The U.S. dollar strengthening comes to a halt.

So with rate hikes being ruled out, the U.S. dollar's strengthening may come to a halt once the markets settle. Ceteris paribus, this could lead to the Australian dollar consolidating its position or even strengthening from here. After all, it is one of the few countries out there which has a positive interest rate of 1.75 percent, making it an attractive destination for parking cash.

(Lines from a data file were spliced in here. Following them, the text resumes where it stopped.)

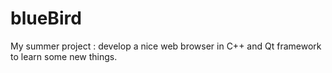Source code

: blueBird
========

My summer project : develop a nice web browser in C++ and Qt framework to learn some new things.
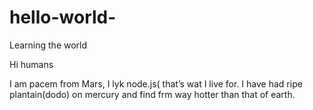 # hello-world-
Learning the world

Hi humans

I am pacem from Mars, I lyk node.js( that’s wat I live for.
I have had ripe plantain(dodo) on mercury and find frm way hotter than that of earth. 
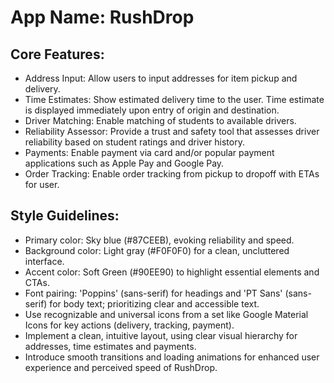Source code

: # **App Name**: RushDrop

## Core Features:

- Address Input: Allow users to input addresses for item pickup and delivery.
- Time Estimates: Show estimated delivery time to the user. Time estimate is displayed immediately upon entry of origin and destination.
- Driver Matching: Enable matching of students to available drivers.
- Reliability Assessor: Provide a trust and safety tool that assesses driver reliability based on student ratings and driver history.
- Payments: Enable payment via card and/or popular payment applications such as Apple Pay and Google Pay.
- Order Tracking: Enable order tracking from pickup to dropoff with ETAs for user.

## Style Guidelines:

- Primary color: Sky blue (#87CEEB), evoking reliability and speed.
- Background color: Light gray (#F0F0F0) for a clean, uncluttered interface.
- Accent color: Soft Green (#90EE90) to highlight essential elements and CTAs.
- Font pairing: 'Poppins' (sans-serif) for headings and 'PT Sans' (sans-serif) for body text; prioritizing clear and accessible text.
- Use recognizable and universal icons from a set like Google Material Icons for key actions (delivery, tracking, payment).
- Implement a clean, intuitive layout, using clear visual hierarchy for addresses, time estimates and payments.
- Introduce smooth transitions and loading animations for enhanced user experience and perceived speed of RushDrop.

On Friday the ASX 30 Day Interbank Cash Rate Futures July 2016 contract traded at 98.33, which indicates a 38 percent expectation of an interest rate decrease to 1.50 percent at the next Reserve Bank of Australia Board meeting on July 5. As you'll see below, 38 percent is the highest it has been this month and we would expect this to increase as we get nearer to the meeting.

Sourced from ASX.com.au

It is worth noting that the Australian federal election takes place on the Saturday before the meeting. Although in the past the Reserve Bank of Australia has not let events like this stop them, we do personally think it is more likely to be the month after. Unless the Australian dollar appreciates considerably between now and then of course. With the markets looking likely to remain relatively volatile during the next few weeks as the world adjusts to recent events, we expect there to be swings in most major currencies. We feel the Reserve Bank would want to see where the Australian dollar sits once the volatility dies down before making its move.

But ultimately a weaker currency is still needed if it has any hopes of reaching its 2 to 3 percent inflation rate target. Currently consumer inflation is running at just 1.3 percent, with little hope of it improving in the months ahead. Very much overshadowed this week were the minutes from the Reserve Bank's June meeting. The minutes revealed that, as things stand, the Reserve Bank sees both short-term and long-term inflation remaining below average. This for us is a clear sign that it is ready and willing to act.

What we are doing.

Until the Reserve Bank of Australia cuts interest rates we expect the Australian dollar to float in the range of 74 to 77 U.S. cents. We continue to short it with our long-term target of 65 U.S. cents still intact. But unfortunately we don't expect it to reach this level until mid-2017 now, unless of course the Federal Reserve surprises everybody and cuts rates this year. We have no doubt that this will be a very successful long-term trade, but it is one that will that will require a lot of patience.

Thanks for reading and best of luck with your trades!

Disclosure: I am/we are short FXA.

I wrote this article myself, and it expresses my own opinions. I am not receiving compensation for it (other than from Seeking Alpha). I have no business relationship with any company whose stock is mentioned in this article.